Sarna M, Wojcik KA, Hermanowicz P, Wnuk D, Burda K, Sanak M, Czyż J, Michalik M - PLoS ONE (2015)

Bottom Line: Our results demonstrate that asthmatic HBFs form thick and aligned 'ventral' stress fibers accompanied by enlarged focal adhesions.The differences in cytoskeleton architecture between asthmatic and non-asthmatic cells correlate with higher elastic modulus of asthmatic HBFs and their increased predilection to TGF-β-induced FMT.Due to the obvious links between cytoskeleton architecture and mechanical equilibrium, our observations indicate that HBFs derived from asthmatic bronchi can develop considerably higher static tension than non-asthmatic HBFs.
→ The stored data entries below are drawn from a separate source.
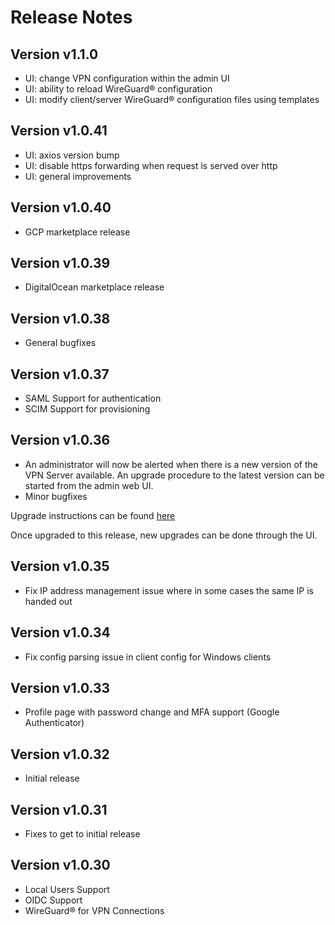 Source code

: # Release Notes

## Version v1.1.0
* UI: change VPN configuration within the admin UI
* UI: ability to reload WireGuard® configuration 
* UI: modify client/server WireGuard® configuration files using templates

## Version v1.0.41
* UI: axios version bump
* UI: disable https forwarding when request is served over http
* UI: general improvements

## Version v1.0.40
* GCP marketplace release

## Version v1.0.39
* DigitalOcean marketplace release

## Version v1.0.38
* General bugfixes

## Version v1.0.37
* SAML Support for authentication
* SCIM Support for provisioning

## Version v1.0.36
* An administrator will now be alerted when there is a new version of the VPN Server available. An upgrade procedure to the latest version can be started from the admin web UI. 
* Minor bugfixes

Upgrade instructions can be found [here](upgrade.md)

Once upgraded to this release, new upgrades can be done through the UI.

## Version v1.0.35
* Fix IP address management issue where in some cases the same IP is handed out

## Version v1.0.34
* Fix config parsing issue in client config for Windows clients

## Version v1.0.33

* Profile page with password change and MFA support (Google Authenticator)

## Version v1.0.32
* Initial release

## Version v1.0.31

* Fixes to get to initial release

## Version v1.0.30

* Local Users Support
* OIDC Support
* WireGuard® for VPN Connections
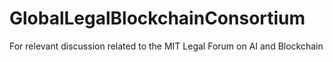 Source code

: # GlobalLegalBlockchainConsortium
For relevant discussion related to the MIT Legal Forum on AI and Blockchain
View Article: PubMed Central - PubMed

Affiliation: Department of Medical Physics and Biophysics, Faculty of Physics and Applied Computer Science, AGH University of Science and Technology, Krakow, Poland.

ABSTRACT
During asthma development, differentiation of epithelial cells and fibroblasts towards the contractile phenotype is associated with bronchial wall remodeling and airway constriction. Pathological fibroblast-to-myofibroblast transition (FMT) can be triggered by local inflammation of bronchial walls. Recently, we have demonstrated that human bronchial fibroblasts (HBFs) derived from asthmatic patients display some inherent features which facilitate their FMT in vitro. In spite of intensive research efforts, these properties remain unknown. Importantly, the role of undifferentiated HBFs in the asthmatic process was systematically omitted. Specifically, biomechanical properties of undifferentiated HBFs have not been considered in either FMT or airway remodeling in vivo. Here, we combine atomic force spectroscopy with fluorescence microscopy to compare mechanical properties and actin cytoskeleton architecture of HBFs derived from asthmatic patients and non-asthmatic donors. Our results demonstrate that asthmatic HBFs form thick and aligned 'ventral' stress fibers accompanied by enlarged focal adhesions. The differences in cytoskeleton architecture between asthmatic and non-asthmatic cells correlate with higher elastic modulus of asthmatic HBFs and their increased predilection to TGF-β-induced FMT. Due to the obvious links between cytoskeleton architecture and mechanical equilibrium, our observations indicate that HBFs derived from asthmatic bronchi can develop considerably higher static tension than non-asthmatic HBFs. This previously unexplored property of asthmatic HBFs may be potentially important for their myofibroblastic differentiation and bronchial wall remodeling during asthma development.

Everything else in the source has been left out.